Records from a data source
::::

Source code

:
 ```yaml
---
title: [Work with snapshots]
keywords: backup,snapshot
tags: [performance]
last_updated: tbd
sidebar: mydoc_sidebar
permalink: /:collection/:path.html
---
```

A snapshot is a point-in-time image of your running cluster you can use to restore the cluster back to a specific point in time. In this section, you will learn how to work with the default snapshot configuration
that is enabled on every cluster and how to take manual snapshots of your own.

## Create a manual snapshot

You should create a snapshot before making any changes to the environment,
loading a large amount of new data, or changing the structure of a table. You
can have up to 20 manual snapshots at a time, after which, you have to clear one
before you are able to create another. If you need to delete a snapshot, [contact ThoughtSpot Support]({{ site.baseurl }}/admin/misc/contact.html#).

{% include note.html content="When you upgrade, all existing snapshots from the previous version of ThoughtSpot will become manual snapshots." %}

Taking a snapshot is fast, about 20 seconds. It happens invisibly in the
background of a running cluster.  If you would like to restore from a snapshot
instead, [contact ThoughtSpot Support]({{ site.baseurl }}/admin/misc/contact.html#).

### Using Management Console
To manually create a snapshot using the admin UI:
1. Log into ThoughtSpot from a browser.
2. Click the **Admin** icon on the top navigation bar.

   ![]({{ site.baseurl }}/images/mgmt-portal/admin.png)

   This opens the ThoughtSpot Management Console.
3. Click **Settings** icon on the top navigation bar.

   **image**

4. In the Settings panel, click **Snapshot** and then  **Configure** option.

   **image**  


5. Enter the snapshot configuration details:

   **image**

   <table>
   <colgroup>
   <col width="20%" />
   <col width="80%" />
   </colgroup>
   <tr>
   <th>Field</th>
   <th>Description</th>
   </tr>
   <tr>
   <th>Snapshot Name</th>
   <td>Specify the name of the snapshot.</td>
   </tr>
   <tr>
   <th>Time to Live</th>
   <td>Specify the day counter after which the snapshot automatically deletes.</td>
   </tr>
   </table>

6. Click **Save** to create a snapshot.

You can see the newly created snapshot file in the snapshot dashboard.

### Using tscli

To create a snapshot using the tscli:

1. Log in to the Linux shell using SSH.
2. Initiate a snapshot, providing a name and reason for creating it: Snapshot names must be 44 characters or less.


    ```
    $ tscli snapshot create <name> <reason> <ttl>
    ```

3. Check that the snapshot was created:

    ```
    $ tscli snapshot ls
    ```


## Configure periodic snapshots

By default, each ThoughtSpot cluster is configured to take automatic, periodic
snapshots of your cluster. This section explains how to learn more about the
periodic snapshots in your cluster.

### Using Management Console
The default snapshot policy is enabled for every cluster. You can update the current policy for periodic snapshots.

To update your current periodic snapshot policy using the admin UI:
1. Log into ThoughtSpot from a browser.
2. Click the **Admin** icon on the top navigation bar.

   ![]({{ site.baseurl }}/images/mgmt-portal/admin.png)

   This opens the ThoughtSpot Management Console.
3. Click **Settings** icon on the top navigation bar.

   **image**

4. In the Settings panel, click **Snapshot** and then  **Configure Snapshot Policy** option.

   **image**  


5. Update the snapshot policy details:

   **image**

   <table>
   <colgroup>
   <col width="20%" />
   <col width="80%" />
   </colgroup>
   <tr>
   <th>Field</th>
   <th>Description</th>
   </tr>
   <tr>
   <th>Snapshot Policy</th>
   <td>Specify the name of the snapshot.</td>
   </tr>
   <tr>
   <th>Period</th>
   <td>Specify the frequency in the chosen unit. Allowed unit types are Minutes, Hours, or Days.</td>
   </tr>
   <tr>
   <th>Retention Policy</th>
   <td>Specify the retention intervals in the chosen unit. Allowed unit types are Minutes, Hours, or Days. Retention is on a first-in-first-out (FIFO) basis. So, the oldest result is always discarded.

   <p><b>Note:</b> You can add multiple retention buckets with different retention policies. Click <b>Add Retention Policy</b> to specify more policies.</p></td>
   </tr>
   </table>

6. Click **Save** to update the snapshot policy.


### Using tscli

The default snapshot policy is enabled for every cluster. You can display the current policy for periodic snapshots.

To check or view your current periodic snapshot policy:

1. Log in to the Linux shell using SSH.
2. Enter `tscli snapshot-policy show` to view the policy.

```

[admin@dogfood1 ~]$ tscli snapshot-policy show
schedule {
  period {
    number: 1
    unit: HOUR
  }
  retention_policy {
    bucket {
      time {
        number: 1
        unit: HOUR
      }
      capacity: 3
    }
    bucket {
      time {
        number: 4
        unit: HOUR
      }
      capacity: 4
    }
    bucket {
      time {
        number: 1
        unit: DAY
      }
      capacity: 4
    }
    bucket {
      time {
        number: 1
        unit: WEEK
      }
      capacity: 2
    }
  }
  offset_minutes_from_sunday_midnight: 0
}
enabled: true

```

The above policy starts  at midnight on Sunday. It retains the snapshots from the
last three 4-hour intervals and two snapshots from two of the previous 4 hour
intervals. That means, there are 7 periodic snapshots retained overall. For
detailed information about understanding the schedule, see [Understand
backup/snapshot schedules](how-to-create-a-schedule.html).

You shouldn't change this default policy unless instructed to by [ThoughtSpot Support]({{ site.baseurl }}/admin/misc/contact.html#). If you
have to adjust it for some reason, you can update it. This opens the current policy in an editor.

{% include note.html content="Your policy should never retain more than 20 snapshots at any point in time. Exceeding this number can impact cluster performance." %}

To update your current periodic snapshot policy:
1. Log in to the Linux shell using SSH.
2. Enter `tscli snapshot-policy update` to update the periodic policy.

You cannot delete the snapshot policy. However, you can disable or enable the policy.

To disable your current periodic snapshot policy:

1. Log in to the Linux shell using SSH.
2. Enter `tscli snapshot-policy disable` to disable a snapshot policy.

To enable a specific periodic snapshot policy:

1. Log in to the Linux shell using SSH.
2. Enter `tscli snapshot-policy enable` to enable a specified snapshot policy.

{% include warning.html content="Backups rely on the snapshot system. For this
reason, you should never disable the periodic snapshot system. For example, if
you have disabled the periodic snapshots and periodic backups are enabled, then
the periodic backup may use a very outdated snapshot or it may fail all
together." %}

::::

Exercise
Would you copy out each line of the records above where the word "then" occurs?

Task result
4. In the Settings panel, click **Snapshot** and then  **Configure** option.
4. In the Settings panel, click **Snapshot** and then  **Configure Snapshot Policy** option.
you have disabled the periodic snapshots and periodic backups are enabled, then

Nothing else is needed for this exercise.